Quin: It seems to have really made venture capitalists more eager to focus on companies like biotech, where you’re not expecting to turn out a massive profit in three years’ time. And that’s fantastic and power to all of us, because that is where I believe the future is in good innovation, and venture capitalists need to be taking bigger risks.

Grant: Many people who maybe weren’t in the infectious disease space weren’t seriously anticipating something like this. What things do you think are underestimated? What things do you think in the next decade or so could really come out and change things in a way that most people aren’t at all prepared for. 

Quin: Quite honestly, I think it’s worth pointing again to infectious disease. You know, it’s really incredible. If you’re interested in aging medicine and aging drivers and nutrient sensing and how these things play out as we age, you look at some of the great, popular books that have been written recently. Particularly coming out of East coast, West coast, US, and I think almost all of these books, by various academic authors, except for one or two, perhaps have all said that. Of course the future of humanity is so dependent on understanding the fundamentals of aging metabolism, et cetera, et cetera, with a one exception. That there could be a massive viral or disease pandemic that can wipe us out. And there you go. This is what we live in right now. We are a very fragile species.

Grant: This is the little league version here, right? If it’s at the fatality rate of SARS or MERS or something, we’d be in a deep shit.

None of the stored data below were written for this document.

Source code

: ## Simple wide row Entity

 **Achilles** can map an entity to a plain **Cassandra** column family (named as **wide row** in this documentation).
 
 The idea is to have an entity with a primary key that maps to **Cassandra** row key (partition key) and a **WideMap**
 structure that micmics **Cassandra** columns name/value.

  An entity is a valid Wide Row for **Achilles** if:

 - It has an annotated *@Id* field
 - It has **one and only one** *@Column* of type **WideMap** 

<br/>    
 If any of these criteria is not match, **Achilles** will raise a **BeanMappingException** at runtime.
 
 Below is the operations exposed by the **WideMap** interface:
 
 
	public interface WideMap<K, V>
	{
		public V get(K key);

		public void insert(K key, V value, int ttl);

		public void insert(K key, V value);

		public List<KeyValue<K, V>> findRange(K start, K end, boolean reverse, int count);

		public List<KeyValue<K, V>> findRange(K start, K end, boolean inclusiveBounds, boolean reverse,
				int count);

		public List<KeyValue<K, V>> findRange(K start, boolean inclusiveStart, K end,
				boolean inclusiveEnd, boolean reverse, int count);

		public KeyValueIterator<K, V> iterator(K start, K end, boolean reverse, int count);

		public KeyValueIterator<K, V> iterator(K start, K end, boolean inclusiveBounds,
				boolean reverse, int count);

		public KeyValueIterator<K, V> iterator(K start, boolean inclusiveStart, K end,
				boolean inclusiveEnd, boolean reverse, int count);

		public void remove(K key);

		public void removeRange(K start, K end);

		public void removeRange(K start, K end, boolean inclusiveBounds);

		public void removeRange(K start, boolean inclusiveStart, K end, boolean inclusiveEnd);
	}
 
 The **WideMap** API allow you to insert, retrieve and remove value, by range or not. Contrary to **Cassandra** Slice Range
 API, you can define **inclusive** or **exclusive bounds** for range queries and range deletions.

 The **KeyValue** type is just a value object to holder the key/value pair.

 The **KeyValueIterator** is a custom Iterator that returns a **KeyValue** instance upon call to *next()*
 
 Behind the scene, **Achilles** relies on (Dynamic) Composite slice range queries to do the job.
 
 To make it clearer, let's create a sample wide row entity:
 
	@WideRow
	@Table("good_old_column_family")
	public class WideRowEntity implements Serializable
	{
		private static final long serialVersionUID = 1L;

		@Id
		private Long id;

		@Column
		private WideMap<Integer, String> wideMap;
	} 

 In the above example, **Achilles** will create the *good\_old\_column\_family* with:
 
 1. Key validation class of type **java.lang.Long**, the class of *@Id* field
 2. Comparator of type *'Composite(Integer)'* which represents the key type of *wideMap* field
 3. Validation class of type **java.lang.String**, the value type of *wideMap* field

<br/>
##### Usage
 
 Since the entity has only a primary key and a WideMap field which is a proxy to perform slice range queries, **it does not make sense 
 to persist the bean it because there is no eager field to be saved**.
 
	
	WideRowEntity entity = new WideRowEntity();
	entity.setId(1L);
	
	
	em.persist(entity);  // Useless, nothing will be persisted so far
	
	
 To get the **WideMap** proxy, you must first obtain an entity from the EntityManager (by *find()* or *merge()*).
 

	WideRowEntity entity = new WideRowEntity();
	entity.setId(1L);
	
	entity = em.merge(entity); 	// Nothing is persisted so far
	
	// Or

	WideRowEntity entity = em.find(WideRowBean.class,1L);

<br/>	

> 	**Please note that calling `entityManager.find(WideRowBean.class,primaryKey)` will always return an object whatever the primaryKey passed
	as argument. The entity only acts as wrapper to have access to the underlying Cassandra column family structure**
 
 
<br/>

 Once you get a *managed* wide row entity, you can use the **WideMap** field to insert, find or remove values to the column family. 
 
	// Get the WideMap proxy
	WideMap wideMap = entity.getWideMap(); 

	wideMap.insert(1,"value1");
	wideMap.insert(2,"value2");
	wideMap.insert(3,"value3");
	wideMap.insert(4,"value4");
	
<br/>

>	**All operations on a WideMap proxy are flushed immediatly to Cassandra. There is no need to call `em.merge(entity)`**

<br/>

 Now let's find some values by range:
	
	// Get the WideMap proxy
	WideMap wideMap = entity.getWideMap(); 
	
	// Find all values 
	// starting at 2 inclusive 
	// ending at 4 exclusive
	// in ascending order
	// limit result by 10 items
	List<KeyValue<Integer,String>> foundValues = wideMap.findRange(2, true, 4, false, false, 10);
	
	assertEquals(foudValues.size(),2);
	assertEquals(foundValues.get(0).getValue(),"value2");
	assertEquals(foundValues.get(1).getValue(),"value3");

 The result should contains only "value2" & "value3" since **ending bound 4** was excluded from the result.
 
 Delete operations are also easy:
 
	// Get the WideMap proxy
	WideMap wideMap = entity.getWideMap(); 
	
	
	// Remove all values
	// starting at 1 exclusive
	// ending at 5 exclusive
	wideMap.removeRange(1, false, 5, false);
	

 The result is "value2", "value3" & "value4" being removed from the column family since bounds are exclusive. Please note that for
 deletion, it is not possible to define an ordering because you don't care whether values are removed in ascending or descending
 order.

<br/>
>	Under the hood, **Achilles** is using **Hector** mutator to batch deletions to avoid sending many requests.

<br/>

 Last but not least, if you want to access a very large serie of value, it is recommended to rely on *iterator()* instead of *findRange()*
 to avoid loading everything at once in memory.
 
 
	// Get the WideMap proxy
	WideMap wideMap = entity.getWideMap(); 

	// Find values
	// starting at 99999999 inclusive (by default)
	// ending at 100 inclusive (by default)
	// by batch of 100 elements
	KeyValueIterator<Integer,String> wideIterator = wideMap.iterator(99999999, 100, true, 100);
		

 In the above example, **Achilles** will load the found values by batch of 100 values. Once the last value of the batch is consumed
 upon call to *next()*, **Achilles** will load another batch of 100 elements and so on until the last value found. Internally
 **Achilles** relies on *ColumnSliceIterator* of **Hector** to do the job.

Quin: No, absolutely. Let’s hope we learn from this, but history dictates that humans need a few things to go. You need it to go wrong a few times before we learn. Fingers crossed, it is not the case this time round, for sure.

Grant: Great. Well, thank you so much for joining us today. I really, really appreciate it. And also, is there anything else you want to say before we go? Anything else about the company, a shameless plug, some hobby of yours, whatever. 

Quin: No shameless plugs, only to just thank my co-founder and thank my team. It’s such an honor and a privilege as a modern human being to be able to chase your passions, to be financed to chase your passions and have, even if it’s just a small chance of being able to make a real difference to human health. And I’m very lucky to have the people I have around me. So thank you. And, thank you for having me on, man.

Grant: Well, thanks for joining us. It was great.